Showing posts with label relevance. Show all posts
Showing posts with label relevance. Show all posts

Friday, December 16, 2011

No need to make Jesus relevant

Challenging thoughts from Dr. Richard Lischer, especially as we conclude our advent preaching.  Does your preaching primarily move backward to the historical Jesus or forward to the risen Christ? 

"Because the risen Christ is alive and moving toward us from his own future, the preacher is not constrained to make him relevant as if Jesus were only a figure in the distant past. We do not have to prove that he is real because he is already here. We do not have to dig him up from his Sitz im Leben, for the movement of preaching is not backward to the historical Jesus but forward to the risen Christ."

Richard Lischer, The End of Words, 37-38.

Tuesday, March 29, 2011

Illustration-a-day: Doubts that Shout

Frank Schaeffer recently wrote an article for the Huffington Post entitled, "Franklin Graham, Religious Extremism, Dad, God and Me (Confessions of a Former Religious Nut Leader)". His basic argument is that people with the most doubts tend to shout more loudly and more harshly than others. Actually, that's not quite his point. He has plenty of doubts and doesn't seem to be prone to shouting anymore. More accurately, perhaps, is the idea that people with repressed doubts shout with a ferocity that leads to extremism.

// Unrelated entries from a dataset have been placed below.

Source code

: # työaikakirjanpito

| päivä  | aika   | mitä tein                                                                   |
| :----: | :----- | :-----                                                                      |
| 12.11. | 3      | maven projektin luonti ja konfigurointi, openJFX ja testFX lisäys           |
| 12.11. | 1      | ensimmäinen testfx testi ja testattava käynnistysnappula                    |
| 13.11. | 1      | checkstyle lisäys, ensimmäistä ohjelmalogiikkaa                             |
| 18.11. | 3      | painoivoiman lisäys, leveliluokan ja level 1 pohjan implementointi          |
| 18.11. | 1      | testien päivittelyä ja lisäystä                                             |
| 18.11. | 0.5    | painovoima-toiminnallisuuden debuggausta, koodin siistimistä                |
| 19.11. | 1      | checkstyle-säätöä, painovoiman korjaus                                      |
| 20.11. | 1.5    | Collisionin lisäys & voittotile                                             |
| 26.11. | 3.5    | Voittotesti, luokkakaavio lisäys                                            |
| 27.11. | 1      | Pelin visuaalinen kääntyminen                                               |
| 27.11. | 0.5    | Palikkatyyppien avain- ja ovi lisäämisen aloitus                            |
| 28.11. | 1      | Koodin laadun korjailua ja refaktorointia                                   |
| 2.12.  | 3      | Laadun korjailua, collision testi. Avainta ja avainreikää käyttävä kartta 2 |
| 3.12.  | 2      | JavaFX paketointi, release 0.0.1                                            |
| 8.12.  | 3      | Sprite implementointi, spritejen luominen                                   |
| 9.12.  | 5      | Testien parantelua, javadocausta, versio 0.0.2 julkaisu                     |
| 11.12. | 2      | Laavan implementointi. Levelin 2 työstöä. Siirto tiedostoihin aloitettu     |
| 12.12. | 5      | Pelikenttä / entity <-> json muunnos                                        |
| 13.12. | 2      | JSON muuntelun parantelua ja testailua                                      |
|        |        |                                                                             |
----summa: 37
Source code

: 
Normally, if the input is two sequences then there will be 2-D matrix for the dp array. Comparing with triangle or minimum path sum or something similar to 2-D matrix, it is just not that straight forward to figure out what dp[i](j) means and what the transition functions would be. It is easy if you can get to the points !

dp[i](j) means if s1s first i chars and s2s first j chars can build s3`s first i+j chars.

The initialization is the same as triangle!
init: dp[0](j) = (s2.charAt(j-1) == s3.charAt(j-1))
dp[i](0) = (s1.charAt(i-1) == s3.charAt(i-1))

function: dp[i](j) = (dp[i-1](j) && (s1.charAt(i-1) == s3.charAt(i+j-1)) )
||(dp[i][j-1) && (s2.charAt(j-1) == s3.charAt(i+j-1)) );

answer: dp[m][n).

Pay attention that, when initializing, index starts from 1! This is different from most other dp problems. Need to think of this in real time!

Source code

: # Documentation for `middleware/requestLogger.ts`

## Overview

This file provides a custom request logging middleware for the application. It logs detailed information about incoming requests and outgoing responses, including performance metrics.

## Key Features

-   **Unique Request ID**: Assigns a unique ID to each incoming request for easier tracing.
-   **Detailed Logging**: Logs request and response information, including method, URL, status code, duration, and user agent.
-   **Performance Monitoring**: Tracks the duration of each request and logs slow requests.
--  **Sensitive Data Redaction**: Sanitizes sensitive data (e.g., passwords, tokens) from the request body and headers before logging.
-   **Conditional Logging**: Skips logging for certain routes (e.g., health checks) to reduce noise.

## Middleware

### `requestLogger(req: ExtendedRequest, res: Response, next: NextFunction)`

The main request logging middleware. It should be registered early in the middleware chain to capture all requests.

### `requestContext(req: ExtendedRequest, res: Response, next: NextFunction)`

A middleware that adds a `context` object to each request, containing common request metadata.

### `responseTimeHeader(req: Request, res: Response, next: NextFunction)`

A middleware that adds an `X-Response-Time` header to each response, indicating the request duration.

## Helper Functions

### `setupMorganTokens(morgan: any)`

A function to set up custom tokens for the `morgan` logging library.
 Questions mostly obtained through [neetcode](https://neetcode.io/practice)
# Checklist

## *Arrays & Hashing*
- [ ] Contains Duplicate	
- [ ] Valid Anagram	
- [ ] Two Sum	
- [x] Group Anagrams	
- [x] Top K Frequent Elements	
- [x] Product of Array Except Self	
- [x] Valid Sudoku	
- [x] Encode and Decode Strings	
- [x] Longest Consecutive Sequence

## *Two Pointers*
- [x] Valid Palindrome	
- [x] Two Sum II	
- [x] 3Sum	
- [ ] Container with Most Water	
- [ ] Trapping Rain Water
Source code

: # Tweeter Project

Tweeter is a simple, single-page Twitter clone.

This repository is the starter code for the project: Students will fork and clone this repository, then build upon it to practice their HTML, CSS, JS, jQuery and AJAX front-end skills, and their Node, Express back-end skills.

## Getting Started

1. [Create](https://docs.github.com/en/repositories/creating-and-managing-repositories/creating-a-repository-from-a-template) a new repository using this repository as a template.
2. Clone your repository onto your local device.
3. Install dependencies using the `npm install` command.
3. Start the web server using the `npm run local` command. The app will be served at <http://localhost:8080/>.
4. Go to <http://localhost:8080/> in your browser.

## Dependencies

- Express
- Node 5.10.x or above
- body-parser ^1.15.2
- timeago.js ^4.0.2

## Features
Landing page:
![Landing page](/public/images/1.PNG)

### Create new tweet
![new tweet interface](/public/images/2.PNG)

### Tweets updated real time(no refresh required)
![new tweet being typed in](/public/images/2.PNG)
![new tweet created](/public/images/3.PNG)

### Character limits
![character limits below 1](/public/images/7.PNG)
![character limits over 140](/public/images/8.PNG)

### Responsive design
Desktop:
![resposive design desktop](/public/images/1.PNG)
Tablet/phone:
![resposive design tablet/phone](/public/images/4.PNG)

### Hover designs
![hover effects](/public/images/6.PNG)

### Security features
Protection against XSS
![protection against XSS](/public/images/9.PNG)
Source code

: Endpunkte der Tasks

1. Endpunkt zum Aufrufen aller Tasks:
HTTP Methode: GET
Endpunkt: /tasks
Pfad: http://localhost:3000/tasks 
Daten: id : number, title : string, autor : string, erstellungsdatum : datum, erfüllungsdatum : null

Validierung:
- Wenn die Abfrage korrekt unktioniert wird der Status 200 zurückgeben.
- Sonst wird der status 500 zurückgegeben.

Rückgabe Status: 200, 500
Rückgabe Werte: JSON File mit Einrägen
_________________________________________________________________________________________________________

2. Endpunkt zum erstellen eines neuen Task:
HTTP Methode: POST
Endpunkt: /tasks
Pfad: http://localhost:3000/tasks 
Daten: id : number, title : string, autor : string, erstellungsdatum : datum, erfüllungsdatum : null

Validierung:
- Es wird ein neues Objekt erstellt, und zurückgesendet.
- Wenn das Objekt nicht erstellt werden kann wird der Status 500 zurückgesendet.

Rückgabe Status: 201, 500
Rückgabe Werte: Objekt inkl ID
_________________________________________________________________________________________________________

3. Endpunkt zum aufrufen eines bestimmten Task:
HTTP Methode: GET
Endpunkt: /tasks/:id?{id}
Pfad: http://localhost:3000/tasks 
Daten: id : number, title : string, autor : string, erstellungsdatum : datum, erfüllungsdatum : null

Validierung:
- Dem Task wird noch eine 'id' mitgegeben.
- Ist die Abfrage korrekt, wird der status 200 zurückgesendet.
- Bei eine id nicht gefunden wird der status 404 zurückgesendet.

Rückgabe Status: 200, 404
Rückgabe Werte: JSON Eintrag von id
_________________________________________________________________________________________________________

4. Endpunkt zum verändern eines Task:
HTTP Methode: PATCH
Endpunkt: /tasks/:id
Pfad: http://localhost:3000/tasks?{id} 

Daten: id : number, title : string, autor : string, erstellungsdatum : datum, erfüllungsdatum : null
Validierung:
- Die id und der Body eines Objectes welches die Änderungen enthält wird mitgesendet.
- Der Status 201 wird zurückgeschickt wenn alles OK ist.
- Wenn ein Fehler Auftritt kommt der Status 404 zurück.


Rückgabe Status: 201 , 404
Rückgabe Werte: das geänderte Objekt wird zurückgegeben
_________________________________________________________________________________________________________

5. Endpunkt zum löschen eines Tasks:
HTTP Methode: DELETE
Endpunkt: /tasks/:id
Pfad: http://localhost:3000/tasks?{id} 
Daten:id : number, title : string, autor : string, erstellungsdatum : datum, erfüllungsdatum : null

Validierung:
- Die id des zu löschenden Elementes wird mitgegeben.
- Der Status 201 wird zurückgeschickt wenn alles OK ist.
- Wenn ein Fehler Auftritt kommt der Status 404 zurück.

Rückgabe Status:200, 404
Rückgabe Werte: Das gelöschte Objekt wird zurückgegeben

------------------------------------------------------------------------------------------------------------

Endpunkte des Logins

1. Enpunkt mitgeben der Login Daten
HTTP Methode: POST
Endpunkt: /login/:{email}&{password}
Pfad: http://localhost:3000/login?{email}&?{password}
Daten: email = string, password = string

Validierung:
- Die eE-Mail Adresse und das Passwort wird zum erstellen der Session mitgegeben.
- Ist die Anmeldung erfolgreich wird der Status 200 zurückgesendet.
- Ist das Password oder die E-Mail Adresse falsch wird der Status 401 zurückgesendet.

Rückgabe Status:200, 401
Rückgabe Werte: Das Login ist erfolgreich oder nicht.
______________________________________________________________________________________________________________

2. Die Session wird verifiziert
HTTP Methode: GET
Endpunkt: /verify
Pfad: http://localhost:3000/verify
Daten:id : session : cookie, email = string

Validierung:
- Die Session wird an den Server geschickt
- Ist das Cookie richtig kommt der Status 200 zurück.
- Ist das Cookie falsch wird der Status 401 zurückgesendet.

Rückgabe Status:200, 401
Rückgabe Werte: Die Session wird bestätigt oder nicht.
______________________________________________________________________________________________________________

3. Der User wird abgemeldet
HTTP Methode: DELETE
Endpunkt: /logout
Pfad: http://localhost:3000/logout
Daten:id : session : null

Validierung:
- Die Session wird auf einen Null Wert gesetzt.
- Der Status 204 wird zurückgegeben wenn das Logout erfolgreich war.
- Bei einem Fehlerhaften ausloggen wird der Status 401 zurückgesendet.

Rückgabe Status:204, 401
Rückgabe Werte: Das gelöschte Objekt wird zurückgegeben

Another insightful point in the article is Schaeffer's assertion that all Christian leaders suffer from the temptation to be relevant. This temptation leads them to use a rhetoric of certainty that often goes beyond the reality of their own beliefs. Whether we should paint all Christian leaders with as broad a brush as Schaeffer does, the article raises some challenging thoughts that might work their way into a sermon.

  • What do the struggles of the children of celebrity Christians (who have seen their fathers' feet of clay) teach us about the tendency of Christians to treat their leaders as infallible? Do just the children of the leaders suffer or do we all suffer in some way?

  • What is the role of uncertainty and doubt in faith? Is uncertainty the same thing as being humble? The Pharisees in John 9 had lots of certainty, but they didn't have faith, nor were they very humble.

  • What is the role of being relevant in the proclamation of the gospel? In what ways does attempting to be relevant, important, significant create problems for the church?